DATA SUPPLIED
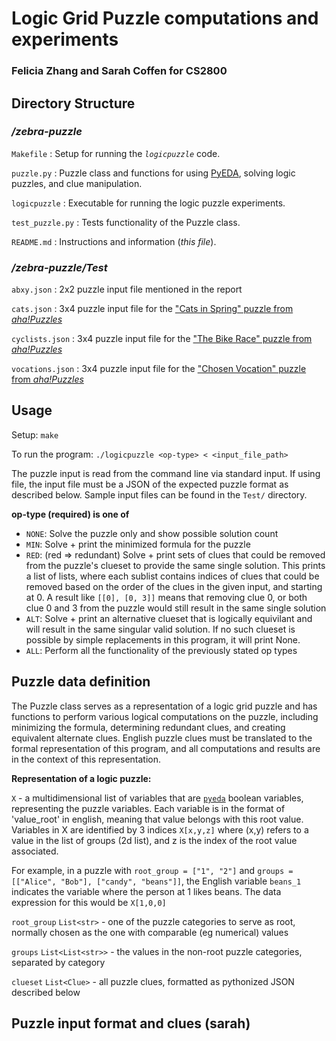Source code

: # Logic Grid Puzzle computations and experiments
### Felicia Zhang and Sarah Coffen for CS2800

## Directory Structure
### _/**zebra-puzzle**_
`Makefile` : Setup for running the _`logicpuzzle`_ code.

`puzzle.py` : Puzzle class and functions for using [PyEDA](https://pyeda.readthedocs.io/en/latest/index.html), solving logic puzzles, and clue manipulation.

`logicpuzzle` : Executable for running the logic puzzle experiments.

`test_puzzle.py` : Tests functionality of the Puzzle class.

`README.md` : Instructions and information (_this file_).


### _/zebra-puzzle/**Test**_
`abxy.json` : 2x2 puzzle input file mentioned in the report

`cats.json` : 3x4 puzzle input file for the ["Cats in Spring"  puzzle from _aha!Puzzles_](https://www.ahapuzzles.com/logic/logic-puzzles/cats-in-spring/)

`cyclists.json` : 3x4 puzzle input file for the ["The Bike Race"  puzzle from _aha!Puzzles_](https://www.ahapuzzles.com/logic/logic-puzzles/the-bike-race/)

`vocations.json` : 3x4 puzzle input file for the ["Chosen Vocation"  puzzle from _aha!Puzzles_](https://www.ahapuzzles.com/logic/logic-puzzles/chosen-vocation/)


## Usage
Setup: `make`

To run the program: `./logicpuzzle <op-type> < <input_file_path>`

The puzzle input is read from the command line via standard input.
If using file, the input file must be a JSON of the expected puzzle format as described below.
Sample input files can be found in the `Test/` directory.

**op-type (required) is one of**
- `NONE`: Solve the puzzle only and show possible solution count
- `MIN`: Solve + print the minimized formula for the puzzle
- `RED`: (red => redundant) Solve + print sets of clues that could be removed from the puzzle's
clueset to provide the same single solution. This prints a list of lists, where each sublist
contains indices of clues that could be removed based on the order of the clues in the given input,
and starting at 0. A result like `[[0], [0, 3]]` means that removing clue 0, or both clue 0 and 3
from the puzzle would still result in the same single solution
- `ALT`: Solve + print an alternative clueset that is logically equivilant and will result in the same
singular valid solution. If no such clueset is possible by simple replacements in this program, it
will print None.
- `ALL`: Perform all the functionality of the previously stated op types

## Puzzle data definition
The Puzzle class serves as a representation of a logic grid puzzle and has functions to perform
various logical computations on the puzzle, including minimizing the formula, determining redundant
clues, and creating equivalent alternate clues. English puzzle clues must be translated to the
formal representation of this program, and all computations and results are in the context of
this representation.

**Representation of a logic puzzle:**

`X` - a multidimensional list of variables that are [`pyeda`](https://pyeda.readthedocs.io/en/latest/)
boolean variables, representing the puzzle variables.
Each variable is in the format of 'value_root' in english, meaning that value belongs with this root value.
Variables in X are identified by 3 indices `X[x,y,z]` where (x,y) refers to a value in the list of groups (2d list),
and z is the index of the root value associated.

For example, in a puzzle with `root_group = ["1", "2"]` and `groups = [["Alice", "Bob"], ["candy", "beans"]]`,
the English variable `beans_1` indicates the variable where the person at 1 likes beans. The data expression
for this would be `X[1,0,0]`

`root_group` `List<str>` - one of the puzzle categories to serve as root, normally chosen as the one with comparable
(eg numerical) values

`groups` `List<List<str>>` - the values in the non-root puzzle categories, separated by category

`clueset` `List<Clue>` - all puzzle clues, formatted as pythonized JSON described below

## Puzzle input format and clues (sarah)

EXERCISE REQUIREMENTS
Taking the entries above, print exactly the lines starting at the line with "## Puzzle data definition" and ending at the line with "clues, and creating", both included.

RESPONSE TO THE TASK
## Puzzle data definition
The Puzzle class serves as a representation of a logic grid puzzle and has functions to perform
various logical computations on the puzzle, including minimizing the formula, determining redundant
clues, and creating equivalent alternate clues. English puzzle clues must be translated to the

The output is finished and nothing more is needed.